* _Work order_
Print the entire listing. Each line must match the original exactly.
%%
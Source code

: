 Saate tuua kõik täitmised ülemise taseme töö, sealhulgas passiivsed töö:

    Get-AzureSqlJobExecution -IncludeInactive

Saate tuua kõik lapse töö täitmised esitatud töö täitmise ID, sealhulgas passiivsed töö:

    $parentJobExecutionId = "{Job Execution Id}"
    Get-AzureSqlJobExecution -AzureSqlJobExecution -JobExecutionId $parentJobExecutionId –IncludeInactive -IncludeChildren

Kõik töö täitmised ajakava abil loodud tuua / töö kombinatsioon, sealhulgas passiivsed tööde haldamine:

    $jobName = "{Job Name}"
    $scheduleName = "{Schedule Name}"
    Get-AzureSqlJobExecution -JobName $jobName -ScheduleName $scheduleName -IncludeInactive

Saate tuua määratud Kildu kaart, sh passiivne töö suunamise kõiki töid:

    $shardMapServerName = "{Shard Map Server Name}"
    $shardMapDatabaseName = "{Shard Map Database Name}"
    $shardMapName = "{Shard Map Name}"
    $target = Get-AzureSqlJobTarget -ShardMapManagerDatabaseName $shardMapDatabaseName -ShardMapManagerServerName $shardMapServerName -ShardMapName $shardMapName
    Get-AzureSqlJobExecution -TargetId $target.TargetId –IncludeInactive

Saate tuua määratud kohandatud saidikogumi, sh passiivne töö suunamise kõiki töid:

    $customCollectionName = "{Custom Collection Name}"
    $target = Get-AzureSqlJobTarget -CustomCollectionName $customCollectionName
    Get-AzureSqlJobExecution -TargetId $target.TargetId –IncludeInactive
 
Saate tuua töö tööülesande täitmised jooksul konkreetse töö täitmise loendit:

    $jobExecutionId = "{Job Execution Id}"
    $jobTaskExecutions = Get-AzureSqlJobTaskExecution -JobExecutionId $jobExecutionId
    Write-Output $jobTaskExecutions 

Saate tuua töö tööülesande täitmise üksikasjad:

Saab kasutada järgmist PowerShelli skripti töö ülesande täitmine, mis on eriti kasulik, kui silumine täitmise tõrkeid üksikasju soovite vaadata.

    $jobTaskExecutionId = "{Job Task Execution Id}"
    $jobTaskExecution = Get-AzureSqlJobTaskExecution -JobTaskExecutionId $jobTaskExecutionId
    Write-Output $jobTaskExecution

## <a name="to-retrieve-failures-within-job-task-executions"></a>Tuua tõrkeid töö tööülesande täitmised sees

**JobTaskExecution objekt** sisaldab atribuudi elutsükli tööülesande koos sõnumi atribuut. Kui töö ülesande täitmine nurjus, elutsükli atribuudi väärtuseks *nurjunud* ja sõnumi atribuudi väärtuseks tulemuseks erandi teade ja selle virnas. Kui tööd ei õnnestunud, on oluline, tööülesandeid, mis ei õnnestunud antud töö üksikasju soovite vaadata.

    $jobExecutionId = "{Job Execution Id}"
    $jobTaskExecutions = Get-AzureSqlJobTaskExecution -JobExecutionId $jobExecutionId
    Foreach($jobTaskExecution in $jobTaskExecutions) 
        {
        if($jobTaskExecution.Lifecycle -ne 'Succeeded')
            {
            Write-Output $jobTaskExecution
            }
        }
%%
* _Written reply_
Source code

: Saate tuua kõik täitmised ülemise taseme töö, sealhulgas passiivsed töö:

    Get-AzureSqlJobExecution -IncludeInactive

Saate tuua kõik lapse töö täitmised esitatud töö täitmise ID, sealhulgas passiivsed töö:

    $parentJobExecutionId = "{Job Execution Id}"
    Get-AzureSqlJobExecution -AzureSqlJobExecution -JobExecutionId $parentJobExecutionId –IncludeInactive -IncludeChildren

Kõik töö täitmised ajakava abil loodud tuua / töö kombinatsioon, sealhulgas passiivsed tööde haldamine:

    $jobName = "{Job Name}"
    $scheduleName = "{Schedule Name}"
    Get-AzureSqlJobExecution -JobName $jobName -ScheduleName $scheduleName -IncludeInactive

Saate tuua määratud Kildu kaart, sh passiivne töö suunamise kõiki töid:

    $shardMapServerName = "{Shard Map Server Name}"
    $shardMapDatabaseName = "{Shard Map Database Name}"
    $shardMapName = "{Shard Map Name}"
    $target = Get-AzureSqlJobTarget -ShardMapManagerDatabaseName $shardMapDatabaseName -ShardMapManagerServerName $shardMapServerName -ShardMapName $shardMapName
    Get-AzureSqlJobExecution -TargetId $target.TargetId –IncludeInactive

Saate tuua määratud kohandatud saidikogumi, sh passiivne töö suunamise kõiki töid:

    $customCollectionName = "{Custom Collection Name}"
    $target = Get-AzureSqlJobTarget -CustomCollectionName $customCollectionName
    Get-AzureSqlJobExecution -TargetId $target.TargetId –IncludeInactive
 
Saate tuua töö tööülesande täitmised jooksul konkreetse töö täitmise loendit:

    $jobExecutionId = "{Job Execution Id}"
    $jobTaskExecutions = Get-AzureSqlJobTaskExecution -JobExecutionId $jobExecutionId
    Write-Output $jobTaskExecutions 

Saate tuua töö tööülesande täitmise üksikasjad:

Saab kasutada järgmist PowerShelli skripti töö ülesande täitmine, mis on eriti kasulik, kui silumine täitmise tõrkeid üksikasju soovite vaadata.

    $jobTaskExecutionId = "{Job Task Execution Id}"
    $jobTaskExecution = Get-AzureSqlJobTaskExecution -JobTaskExecutionId $jobTaskExecutionId
    Write-Output $jobTaskExecution

## <a name="to-retrieve-failures-within-job-task-executions"></a>Tuua tõrkeid töö tööülesande täitmised sees

**JobTaskExecution objekt** sisaldab atribuudi elutsükli tööülesande koos sõnumi atribuut. Kui töö ülesande täitmine nurjus, elutsükli atribuudi väärtuseks *nurjunud* ja sõnumi atribuudi väärtuseks tulemuseks erandi teade ja selle virnas. Kui tööd ei õnnestunud, on oluline, tööülesandeid, mis ei õnnestunud antud töö üksikasju soovite vaadata.

    $jobExecutionId = "{Job Execution Id}"
    $jobTaskExecutions = Get-AzureSqlJobTaskExecution -JobExecutionId $jobExecutionId
    Foreach($jobTaskExecution in $jobTaskExecutions) 
        {
        if($jobTaskExecution.Lifecycle -ne 'Succeeded')
            {
            Write-Output $jobTaskExecution
            }
        }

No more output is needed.